ALCIBIADES: I should call such a state bad, Socrates.

SOCRATES: You certainly would when you saw each of them rivalling the
other and esteeming that of the greatest importance in the state,

'Wherein he himself most excelled.' (Euripides, Antiope.)

--I mean that which was best in any art, while he was entirely ignorant of
what was best for himself and for the state, because, as I think, he trusts
to opinion which is devoid of intelligence.
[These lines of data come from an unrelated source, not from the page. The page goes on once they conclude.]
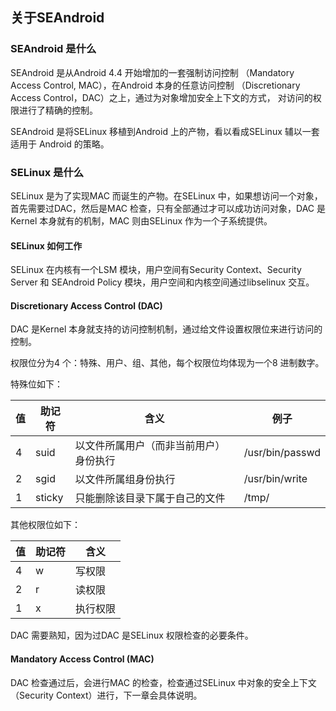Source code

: ## 关于SEAndroid

### SEAndroid 是什么

SEAndroid 是从Android 4.4 开始增加的一套强制访问控制
（Mandatory Access Control, MAC），在Android 本身的任意访问控制
（Discretionary Access Control，DAC）之上，通过为对象增加安全上下文的方式，
对访问的权限进行了精确的控制。

SEAndroid 是将SELinux 移植到Android 上的产物，看以看成SELinux 辅以一套适用于
Android 的策略。

### SELinux 是什么

SELinux 是为了实现MAC 而诞生的产物。在SELinux 中，如果想访问一个对象，
首先需要过DAC，然后是MAC 检查，只有全部通过才可以成功访问对象，DAC 是Kernel
本身就有的机制，MAC 则由SELinux 作为一个子系统提供。

#### SELinux 如何工作

SELinux 在内核有一个LSM 模块，用户空间有Security Context、Security Server 和
SEAndroid Policy 模块，用户空间和内核空间通过libselinux 交互。

#### Discretionary Access Control (DAC)

DAC 是Kernel 本身就支持的访问控制机制，通过给文件设置权限位来进行访问的控制。

权限位分为4 个：特殊、用户、组、其他，每个权限位均体现为一个8 进制数字。

特殊位如下：

| 值 | 助记符 |  含义 | 例子 |
| --- | --- | --- | --- |
| 4 | suid | 以文件所属用户（而非当前用户）身份执行 | /usr/bin/passwd |
| 2 | sgid | 以文件所属组身份执行 | /usr/bin/write |
| 1 | sticky | 只能删除该目录下属于自己的文件 | /tmp/ |

其他权限位如下：

| 值 | 助记符 | 含义 |
| --- | --- | --- |
| 4 | w | 写权限 |
| 2 | r | 读权限 |
| 1 | x | 执行权限 |

DAC 需要熟知，因为过DAC 是SELinux 权限检查的必要条件。

#### Mandatory Access Control (MAC)

DAC 检查通过后，会进行MAC 的检查，检查通过SELinux 中对象的安全上下文
（Security Context）进行，下一章会具体说明。

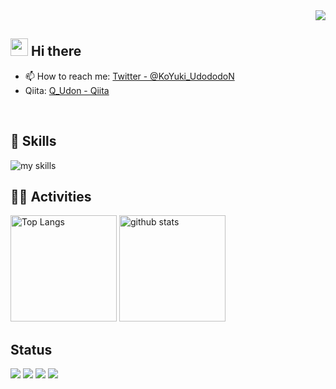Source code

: <!-- 1. GitHub usernameを変更 -->
<div align="right">
  <img src="https://komarev.com/ghpvc/?username=Gitudon" />
</div>


<!-- 2. プロフィールや連絡先を変更 -->
## <img src="https://media.giphy.com/media/hvRJCLFzcasrR4ia7z/giphy.gif" width="28"> Hi there

- 📫 How to reach me: [Twitter - @KoYuki_UdododoN](https://x.com/KoYuki_UdododoN)
- Qiita: [Q_Udon - Qiita](https://qiita.com/Q_Udon)
<br>

<!-- 3. 好きな技術スタックに変更 -->
<!-- ライトモート：theme=light, ダークモート：theme=dark -->
<!-- アイコンの選択肢一覧：https://arc.net/l/quote/zizyykfh -->
## 🌱 Skills
<img alt="my skills" src="https://skillicons.dev/icons?theme=light&perline=7&i=html,css,py,docker,discord,c,cpp,git,github,gitlab,flask,linux,md,raspberrypi,vscode,windows,astro,vite,ts,npm,js,java,cmake,react,gmail,mysql,sqlite,ruby"/>
<br>

<!-- 4. GitHub usernameを変更, 2箇所 -->
<!-- ライトモート：theme=light, ダークモート：theme=vue-dark  -->
## 🏃‍♀️ Activities
<div align="left">
  <img alt="Top Langs" height="170px" src="https://github-readme-stats.vercel.app/api?username=Gitudon&theme=light&layout=compact" />
  <img alt="github stats" height="170px" src="https://github-readme-stats.vercel.app/api/top-langs/?username=Gitudon&theme=light&layout=compact" />
</div>

## Status

![](http://github-profile-summary-cards.vercel.app/api/cards/stats?username=Gitudon&theme=github)
![](http://github-profile-summary-cards.vercel.app/api/cards/productive-time?username=Gitudon&theme=github&utcOffset=9)
![](http://github-profile-summary-cards.vercel.app/api/cards/repos-per-language?username=Gitudon&theme=github)
![](http://github-profile-summary-cards.vercel.app/api/cards/most-commit-language?username=Gitudon&theme=github)
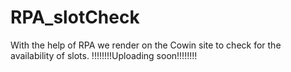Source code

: # RPA_slotCheck
With the help of RPA we render on the Cowin site to check for the availability of slots.
                !!!!!!!!Uploading soon!!!!!!!!
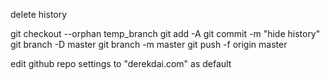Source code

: delete history

git checkout --orphan temp_branch
git add -A
git commit -m "hide history"
git branch -D master
git branch -m master
git push -f origin master

edit github repo settings to "derekdai.com" as default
In such a case should we not
be right if we said that the state would be full of anarchy and
lawlessness?

ALCIBIADES: Decidedly.

SOCRATES: But ought we not then, think you, either to fancy that we know
or really to know, what we confidently propose to do or say?

ALCIBIADES: Yes.

SOCRATES: And if a person does that which he knows or supposes that he
knows, and the result is beneficial, he will act advantageously both for
himself and for the state?

ALCIBIADES: True.

SOCRATES: And if he do the contrary, both he and the state will suffer?

ALCIBIADES: Yes.

SOCRATES: Well, and are you of the same mind, as before?

ALCIBIADES: I am.

SOCRATES: But were you not saying that you would call the many unwise and
the few wise?

ALCIBIADES: I was.

SOCRATES: And have we not come back to our old assertion that the many
fail to obtain the best because they trust to opinion which is devoid of
intelligence?

ALCIBIADES: That is the case.

SOCRATES: It is good, then, for the many, if they particularly desire to
do that which they know or suppose that they know, neither to know nor to
suppose that they know, in cases where if they carry out their ideas in
action they will be losers rather than gainers?

ALCIBIADES: What you say is very true.

SOCRATES: Do you not see that I was really speaking the truth when I
affirmed that the possession of any other kind of knowledge was more likely
to injure than to benefit the possessor, unless he had also the knowledge
of the best?

ALCIBIADES: I do now, if I did not before, Socrates.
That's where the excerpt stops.